Robert Simpson wurde am 2. März 1921 in Leamington Spa, England,
als Sohn einer Holländerin und eines Schotten geboren. Auf
Wunsch seiner Eltern studierte er zwei Jahre lang Medizin, bevor
er sich endgültig für den musikalischen Werdegang entschied.
Während des Krieges erhielt er Unterricht in Harmonie und Kontrapunkt
bei Herbert Howells, einem der wichtigsten englischen Komponisten
seiner Generation. Nach dem Krieg erwarb sich Simpson einen Ruf
als brillanter Lehrer und Musikschriftsteller, der 1952 das bis
heute grundlegende Standardbuch über den dänischen Symphoniker
Carl Nielsen vorlegte. Später sollte die klassische Studie
'The Essence of Bruckner' folgen.
1951 erhielt Simpson den Titel eines Doctor of Music für seine
erste Symphonie. Im selben Jahr begann er seine Tätigkeit als
Produzent bei der BBC, die er 1980 aus Protest gegen die Musikpolitik
des Senders anläßlich der künstlerischen Leitung
der Proms niederlegte. Er wurde schnell zu einem der angesehensten
und beliebtesten Musikredakteure der BBC und nutzte seine Position,
um zu Unrecht vernachlässigte Musik nachdrücklich zu fördern,
indem er eng mit dem BBC Symphony Orchestra unter Adrian Boult zusammenarbeitete.
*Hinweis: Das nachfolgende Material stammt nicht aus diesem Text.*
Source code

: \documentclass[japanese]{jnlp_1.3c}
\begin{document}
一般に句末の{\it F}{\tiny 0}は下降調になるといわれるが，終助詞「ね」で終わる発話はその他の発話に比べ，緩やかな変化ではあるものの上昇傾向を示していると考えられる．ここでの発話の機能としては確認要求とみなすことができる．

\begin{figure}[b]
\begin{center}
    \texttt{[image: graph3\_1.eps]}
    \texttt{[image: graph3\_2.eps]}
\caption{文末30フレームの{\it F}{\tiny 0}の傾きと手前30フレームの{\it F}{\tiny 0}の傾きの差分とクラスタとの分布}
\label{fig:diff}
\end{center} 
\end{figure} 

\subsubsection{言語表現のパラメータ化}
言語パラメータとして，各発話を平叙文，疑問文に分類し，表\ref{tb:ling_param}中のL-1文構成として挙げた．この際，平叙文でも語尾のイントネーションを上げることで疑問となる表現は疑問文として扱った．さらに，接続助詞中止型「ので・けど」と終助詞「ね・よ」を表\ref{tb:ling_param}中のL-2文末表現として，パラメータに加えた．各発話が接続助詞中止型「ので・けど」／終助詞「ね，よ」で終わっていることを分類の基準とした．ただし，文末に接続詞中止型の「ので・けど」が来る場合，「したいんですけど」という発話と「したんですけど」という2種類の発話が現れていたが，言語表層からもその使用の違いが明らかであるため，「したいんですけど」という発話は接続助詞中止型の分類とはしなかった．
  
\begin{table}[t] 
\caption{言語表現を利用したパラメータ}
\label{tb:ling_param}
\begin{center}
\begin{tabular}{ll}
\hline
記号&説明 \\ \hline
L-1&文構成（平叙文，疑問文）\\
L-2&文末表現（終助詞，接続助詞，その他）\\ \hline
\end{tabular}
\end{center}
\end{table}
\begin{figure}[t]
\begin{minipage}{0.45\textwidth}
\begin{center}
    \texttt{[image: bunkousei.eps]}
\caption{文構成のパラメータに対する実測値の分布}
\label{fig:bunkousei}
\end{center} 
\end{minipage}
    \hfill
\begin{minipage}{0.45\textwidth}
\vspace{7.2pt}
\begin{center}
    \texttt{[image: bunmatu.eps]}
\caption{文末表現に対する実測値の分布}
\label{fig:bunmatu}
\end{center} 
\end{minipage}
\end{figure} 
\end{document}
Die Durchsetzung der Musik Anton Bruckners und Carl Nielsen auf
der Insel ist seiner Initiative zu verdanken. Er ermutigte den fast
achtzigjährigen Havergal Brian, weitere Symphonien zu schreiben,
indem er ihm Aufführungen garantieren konnte. So brachte es
Brian, der bis dahin sieben Symphonien komponiert hatte, noch auf
die unglaubliche Anzahl von 32 Symphonien.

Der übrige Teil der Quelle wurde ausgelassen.